Self Care Sunday – May 20, 2018

Self care sunday

It’s been a Self Care weekend. While I am feeling somewhat better and more energized, I am still not feeling 100%. I had a super busy week in work. I did manage to take off Friday afternoon but that was mostly to do four loads of laundry that I haven’t had any time to get to. Not exactly self care. Self Care kicked in on Saturday. I woke up early to watch the Royal Wedding and was back in bed by 10:00am. I stayed home all day in pajamas moving back and forth between napping and watching Netflix on the sofa. That’s about all I did. I even tried to stay off my phone and tablet too. I needed a total down day😴 I was tired 😴

Self Care Sunday started with my foot finally feeling good enough to get a good moderately paced three mile walk on a somewhat sunny but humid Sunday. There are a few reasons I enjoy walking in nature instead of on a treadmill. First, I believe angels and spirits connect with me while I am walking in nature. More often that not I find butterflies, feathers, coin and other signs along my walks. It gives me a feeling of protection and comfort. Second, I enjoy walking outside because in recent years treadmills can sometimes make me a little dizzy when I step off and that can trigger a headache. It doesn’t happen every time but it’s happened enough that it causes some anxiety. Lastly, I like to walk a good distance at a moderate pace outside because it helps me organize my thoughts. I can often think through work problems or challenges and find potential solutions while walking in nature.
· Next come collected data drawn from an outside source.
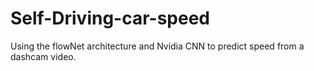 # Self-Driving-car-speed
Using the flowNet architecture and Nvidia CNN to predict speed from a dashcam video.
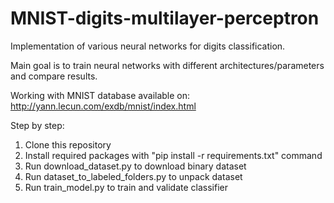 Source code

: # MNIST-digits-multilayer-perceptron

Implementation of various neural networks for digits classification.

Main goal is to train neural networks with different architectures/parameters and compare results.

Working with MNIST database available on: http://yann.lecun.com/exdb/mnist/index.html

Step by step:

1. Clone this repository
2. Install required packages with "pip install -r requirements.txt" command
3. Run download_dataset.py to download binary dataset
4. Run dataset_to_labeled_folders.py to unpack dataset
5. Run train_model.py to train and validate classifier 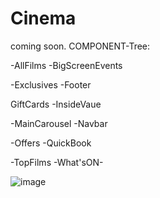 # Cinema
coming soon.
COMPONENT-Tree:

-AllFilms                -BigScreenEvents 

-Exclusives             -Footer

GiftCards              -InsideVaue

-MainCarousel          -Navbar

-Offers                -QuickBook 

-TopFilms              -What'sON-





![image](https://user-images.githubusercontent.com/90926637/185760778-b18fade1-32ba-41e5-a1d0-7b56b16537ee.png)









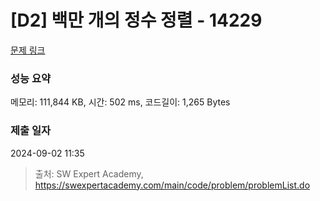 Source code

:# [D2] 백만 개의 정수 정렬 - 14229 

[문제 링크](https://swexpertacademy.com/main/code/problem/problemDetail.do?contestProbId=AX_Y-4T6-yoDFAVy) 

### 성능 요약

메모리: 111,844 KB, 시간: 502 ms, 코드길이: 1,265 Bytes

### 제출 일자

2024-09-02 11:35



> 출처: SW Expert Academy, https://swexpertacademy.com/main/code/problem/problemList.do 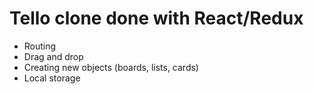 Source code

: # Tello clone done with React/Redux

* Routing  
* Drag and drop   
* Creating new objects (boards, lists, cards)
* Local storage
Today’s walk was helpful in that it gave some time and space to think through a work challenge. The project I am working on is incredibly complicated. The further I get into it the bigger it is getting. Thankfully, my leadership set me up for success and is supportive. They’ve offered me direct access support at every level of leadership. When I was feeling a bit frustrated early this week, I was able to talk it out with folks and it was helpful. I’ve learned I can’t be so focused on one particular outcome and may have to measure success differently than I was originally thinking. I also was a little nervous when I was called the Director’s office on Thursday but I found out quickly it was only so she could give me my Program’s signed Charter 🙂 I walked back to my cubicle smiling ear to ear 🙂 I am meeting with my Sponsor on Wednesday in DC. Funny, I used to dread giving briefings. Since I started this assignment, I give a briefing just about once a week and now it no longer bothers me. I am much more relaxed. While I am in DC this week, I am visiting a University in DC with strong research capabilities on Thursday morning. We are hoping to identify potential research requirements we can partner in pursuing. And, I managed to get a hotel two blocks from work with is unusual. That was a big score. Lol 🙂

While I am only 3.5 months into a year assignment, I would like to stay in this Organization. The structure is more supportive and, overall, there much more opportunity for someone with my blend of skills. The slower pace is also better for me holistically. It gives me breathing room and space to manage my responsibilities according to my body’s needs without pressure or expectation. In my old group, I could not take a Monday or Friday off without a lot of coordination. It wasn’t even worth it. Now, I’ve settled into every other Friday off and working longer days when I feel good and shorter days when I need to rest. It’s working well for me. I’ve also learned to make my career moves based upon selecting the path with most opportunities for my future and growth rather than based upon loyalties to people. At the end of the day, people move around and will do what’s best for themselves first before thinking about my career or happiness. No judgment; just a fact of life that I’ve accepted. I have ten years to go before retirement is an option. I need to position myself to find the best growth opportunities even if my favorite managers and buddies move on.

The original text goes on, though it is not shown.